Problem =
From the data below, repeat exactly the lines from the line with "Architecture for Knowledge" to the line with "successivamente il processo", both included.

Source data
# # #

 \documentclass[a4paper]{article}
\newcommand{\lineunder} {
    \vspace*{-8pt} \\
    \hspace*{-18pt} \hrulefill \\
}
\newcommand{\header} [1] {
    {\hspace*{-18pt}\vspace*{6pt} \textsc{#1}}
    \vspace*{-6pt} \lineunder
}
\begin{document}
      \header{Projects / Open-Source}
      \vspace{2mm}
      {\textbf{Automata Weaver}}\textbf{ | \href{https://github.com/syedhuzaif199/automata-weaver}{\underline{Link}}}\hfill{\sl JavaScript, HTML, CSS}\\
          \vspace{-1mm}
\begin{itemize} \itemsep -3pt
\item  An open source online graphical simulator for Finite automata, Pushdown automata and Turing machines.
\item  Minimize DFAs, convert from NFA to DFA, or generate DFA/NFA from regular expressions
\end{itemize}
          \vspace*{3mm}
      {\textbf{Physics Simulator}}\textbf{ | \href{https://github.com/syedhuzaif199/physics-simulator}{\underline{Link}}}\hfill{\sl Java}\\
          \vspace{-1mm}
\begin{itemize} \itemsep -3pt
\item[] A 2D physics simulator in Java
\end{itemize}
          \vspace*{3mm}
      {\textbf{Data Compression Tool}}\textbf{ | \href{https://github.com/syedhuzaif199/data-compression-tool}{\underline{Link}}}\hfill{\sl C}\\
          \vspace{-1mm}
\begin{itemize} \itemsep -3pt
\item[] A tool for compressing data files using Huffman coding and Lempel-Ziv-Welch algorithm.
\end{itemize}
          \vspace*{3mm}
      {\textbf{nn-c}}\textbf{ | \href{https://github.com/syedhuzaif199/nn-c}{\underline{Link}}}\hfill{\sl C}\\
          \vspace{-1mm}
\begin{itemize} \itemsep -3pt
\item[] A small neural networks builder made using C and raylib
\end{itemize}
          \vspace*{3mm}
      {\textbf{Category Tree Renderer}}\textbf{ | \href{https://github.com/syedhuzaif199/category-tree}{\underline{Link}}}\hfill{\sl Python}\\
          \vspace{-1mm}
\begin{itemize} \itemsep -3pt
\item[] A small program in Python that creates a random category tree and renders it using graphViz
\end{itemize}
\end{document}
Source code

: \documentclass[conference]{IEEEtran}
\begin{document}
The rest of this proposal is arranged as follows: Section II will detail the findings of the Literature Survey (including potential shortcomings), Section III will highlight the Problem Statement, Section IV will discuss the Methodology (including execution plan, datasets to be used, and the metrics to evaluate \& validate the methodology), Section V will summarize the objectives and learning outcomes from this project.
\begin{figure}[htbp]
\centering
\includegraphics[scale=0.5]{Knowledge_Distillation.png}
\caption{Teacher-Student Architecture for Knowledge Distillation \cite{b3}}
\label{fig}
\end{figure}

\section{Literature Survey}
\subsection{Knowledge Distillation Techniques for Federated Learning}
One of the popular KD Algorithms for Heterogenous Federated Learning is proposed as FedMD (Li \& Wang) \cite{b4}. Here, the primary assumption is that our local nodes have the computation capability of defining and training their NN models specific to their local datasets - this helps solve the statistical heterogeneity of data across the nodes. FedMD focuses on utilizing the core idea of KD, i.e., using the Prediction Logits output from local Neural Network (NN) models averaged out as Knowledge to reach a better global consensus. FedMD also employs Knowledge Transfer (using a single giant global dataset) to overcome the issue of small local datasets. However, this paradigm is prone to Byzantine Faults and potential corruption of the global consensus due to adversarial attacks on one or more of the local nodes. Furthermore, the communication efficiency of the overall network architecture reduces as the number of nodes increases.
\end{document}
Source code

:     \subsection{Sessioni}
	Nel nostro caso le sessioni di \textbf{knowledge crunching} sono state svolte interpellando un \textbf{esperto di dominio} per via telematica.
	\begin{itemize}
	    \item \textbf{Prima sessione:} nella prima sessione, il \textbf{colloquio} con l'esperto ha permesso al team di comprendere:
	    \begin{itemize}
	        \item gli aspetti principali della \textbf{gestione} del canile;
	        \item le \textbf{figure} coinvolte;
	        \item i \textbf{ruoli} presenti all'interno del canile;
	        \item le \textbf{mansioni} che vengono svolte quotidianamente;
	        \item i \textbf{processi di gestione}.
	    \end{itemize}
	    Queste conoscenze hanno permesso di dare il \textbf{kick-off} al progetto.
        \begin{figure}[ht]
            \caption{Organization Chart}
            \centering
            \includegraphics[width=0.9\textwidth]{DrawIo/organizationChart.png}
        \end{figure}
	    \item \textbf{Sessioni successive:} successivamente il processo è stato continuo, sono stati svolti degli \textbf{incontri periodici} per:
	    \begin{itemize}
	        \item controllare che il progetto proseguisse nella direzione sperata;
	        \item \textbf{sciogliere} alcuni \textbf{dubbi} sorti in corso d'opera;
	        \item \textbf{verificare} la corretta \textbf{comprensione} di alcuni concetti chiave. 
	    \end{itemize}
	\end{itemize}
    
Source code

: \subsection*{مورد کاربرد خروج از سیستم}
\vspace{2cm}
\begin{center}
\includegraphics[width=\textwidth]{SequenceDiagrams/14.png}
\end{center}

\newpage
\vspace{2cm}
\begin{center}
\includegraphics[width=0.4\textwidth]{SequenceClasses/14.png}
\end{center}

# # #

Written response =
\caption{Teacher-Student Architecture for Knowledge Distillation \cite{b3}}
\label{fig}
\end{figure}

\section{Literature Survey}
\subsection{Knowledge Distillation Techniques for Federated Learning}
One of the popular KD Algorithms for Heterogenous Federated Learning is proposed as FedMD (Li \& Wang) \cite{b4}. Here, the primary assumption is that our local nodes have the computation capability of defining and training their NN models specific to their local datasets - this helps solve the statistical heterogeneity of data across the nodes. FedMD focuses on utilizing the core idea of KD, i.e., using the Prediction Logits output from local Neural Network (NN) models averaged out as Knowledge to reach a better global consensus. FedMD also employs Knowledge Transfer (using a single giant global dataset) to overcome the issue of small local datasets. However, this paradigm is prone to Byzantine Faults and potential corruption of the global consensus due to adversarial attacks on one or more of the local nodes. Furthermore, the communication efficiency of the overall network architecture reduces as the number of nodes increases.
\end{document}
Source code

:     \subsection{Sessioni}
	Nel nostro caso le sessioni di \textbf{knowledge crunching} sono state svolte interpellando un \textbf{esperto di dominio} per via telematica.
	\begin{itemize}
	    \item \textbf{Prima sessione:} nella prima sessione, il \textbf{colloquio} con l'esperto ha permesso al team di comprendere:
	    \begin{itemize}
	        \item gli aspetti principali della \textbf{gestione} del canile;
	        \item le \textbf{figure} coinvolte;
	        \item i \textbf{ruoli} presenti all'interno del canile;
	        \item le \textbf{mansioni} che vengono svolte quotidianamente;
	        \item i \textbf{processi di gestione}.
	    \end{itemize}
	    Queste conoscenze hanno permesso di dare il \textbf{kick-off} al progetto.
        \begin{figure}[ht]
            \caption{Organization Chart}
            \centering
            \includegraphics[width=0.9\textwidth]{DrawIo/organizationChart.png}
        \end{figure}
	    \item \textbf{Sessioni successive:} successivamente il processo è stato continuo, sono stati svolti degli \textbf{incontri periodici} per:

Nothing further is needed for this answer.